Stock levels at British companies are running low in a sign that the economy can expect a boost as inventories are rebuilt, according to data released on Wednesday, although hopes of strong demand remain limited.

Manufacturers expect output to decline at its slowest rate in more than a year for the next quarter, figures from the CBI showed, as low stocks encourage companies to raise production.

“It looks like destocking in the manufacturing sector may be coming to an end, which offers a further sign that the UK economy is starting to stabilise,” said Richard Lambert, director-general of the CBI.

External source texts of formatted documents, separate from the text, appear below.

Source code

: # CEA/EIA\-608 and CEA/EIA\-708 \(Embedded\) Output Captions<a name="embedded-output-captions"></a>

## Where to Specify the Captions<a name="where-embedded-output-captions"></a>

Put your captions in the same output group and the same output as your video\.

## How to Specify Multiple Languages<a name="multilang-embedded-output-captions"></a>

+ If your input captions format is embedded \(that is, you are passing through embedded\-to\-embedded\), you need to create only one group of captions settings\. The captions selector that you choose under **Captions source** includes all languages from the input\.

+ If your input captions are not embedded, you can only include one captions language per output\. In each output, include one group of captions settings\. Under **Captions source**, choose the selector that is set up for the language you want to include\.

The business lobby re­ported that 32 per cent of manufacturers in August expected output to fall during the next three months, compared with 27 per cent that expected it to rise, giving an overall balance of 5 per cent foreseeing declines in production.

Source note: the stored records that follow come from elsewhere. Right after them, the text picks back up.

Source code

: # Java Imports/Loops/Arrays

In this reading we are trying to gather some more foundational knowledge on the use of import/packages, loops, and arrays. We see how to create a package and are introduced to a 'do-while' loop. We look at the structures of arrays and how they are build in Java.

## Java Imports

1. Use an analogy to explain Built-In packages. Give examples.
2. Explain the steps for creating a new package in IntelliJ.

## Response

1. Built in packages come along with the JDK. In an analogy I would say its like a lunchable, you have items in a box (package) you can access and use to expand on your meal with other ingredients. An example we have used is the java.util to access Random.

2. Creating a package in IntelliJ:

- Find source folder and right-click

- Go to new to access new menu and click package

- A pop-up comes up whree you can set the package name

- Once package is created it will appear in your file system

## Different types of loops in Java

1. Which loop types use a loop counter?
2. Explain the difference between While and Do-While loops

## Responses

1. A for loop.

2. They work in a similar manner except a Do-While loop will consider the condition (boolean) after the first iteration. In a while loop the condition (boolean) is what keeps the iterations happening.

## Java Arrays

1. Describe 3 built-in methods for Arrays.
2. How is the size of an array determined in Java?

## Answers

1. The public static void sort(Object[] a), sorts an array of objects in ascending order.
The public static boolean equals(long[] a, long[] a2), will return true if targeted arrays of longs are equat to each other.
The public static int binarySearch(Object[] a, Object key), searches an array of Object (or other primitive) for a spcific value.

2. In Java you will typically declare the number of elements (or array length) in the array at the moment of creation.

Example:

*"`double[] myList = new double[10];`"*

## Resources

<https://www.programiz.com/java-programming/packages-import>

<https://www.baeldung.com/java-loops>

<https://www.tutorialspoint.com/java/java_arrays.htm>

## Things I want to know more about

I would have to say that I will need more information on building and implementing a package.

This was the least negative response to the monthly survey since June 2008. Last month, 14 per cent of manufacturers predicted falls in output over the next quarter.

Separately, a Bank of England survey of its regional agents revealed “further widespread reports that the pace of destocking had slowed, as an increasing number of firms had now unwound any excess inventories”. Companies were increasingly looking to restock, the Bank said.

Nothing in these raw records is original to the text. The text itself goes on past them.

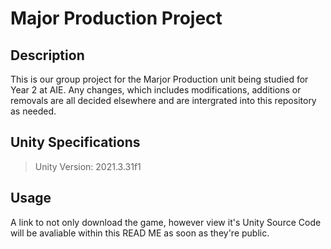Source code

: # Major Production Project
## Description
This is our group project for the Marjor Production unit being studied for Year 2 at AIE. Any changes, which includes modifications, additions or removals are all decided elsewhere and are intergrated into this repository as needed.

## Unity Specifications
> Unity Version: 2021.3.31f1

## Usage
A link to not only download the game, however view it's Unity Source Code will be avaliable within this READ ME as soon as they're public.
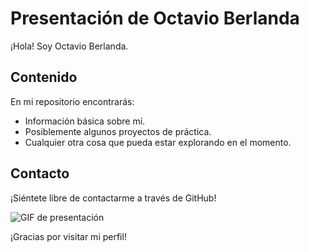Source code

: # Presentación de Octavio Berlanda

¡Hola! Soy Octavio Berlanda.

## Contenido
En mi repositorio encontrarás:
- Información básica sobre mí.
- Posiblemente algunos proyectos de práctica.
- Cualquier otra cosa que pueda estar explorando en el momento.

## Contacto
¡Siéntete libre de contactarme a través de GitHub!

![GIF de presentación](https://github.com/OctavioBerlanda/OctavioBerlanda/blob/main/giphy.gif)

¡Gracias por visitar mi perfil!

The easing recession in the manufacturing sector adds to signs that the economy has been stabilising.

The Bank’s agents reported that the pace of decline in consumer services had also eased as demand for domestic tourism increased – possibly reflecting the deterrent effect on foreign holidays from the weak pound.

Consumers appeared increasingly tempted by cheaper holidays, with camping and self-catering accommodation doing better than normal.

Also, mid-market retailers were suffering at the hands of no-frills competitors.

Low supply had led to some stabilisation in house prices and “there had been occasional reports of gazumping”, the Bank said.

Meanwhile, in support of other evidence that the pace of rising unemployment has been easing, the survey showed only a minority of companies now plan large-scale redundancies, with some businesses comfortable they had made sufficient cuts.

But there were still dark clouds. The Bank reported that business investment intentions were “very depressed”, driven by the “weak and uncertain outlook for demand”. Many manufacturers described their order books as “short”, a feeling backed up by the CBI survey, which showed new orders still deteriorating at almost the same pace they did in July.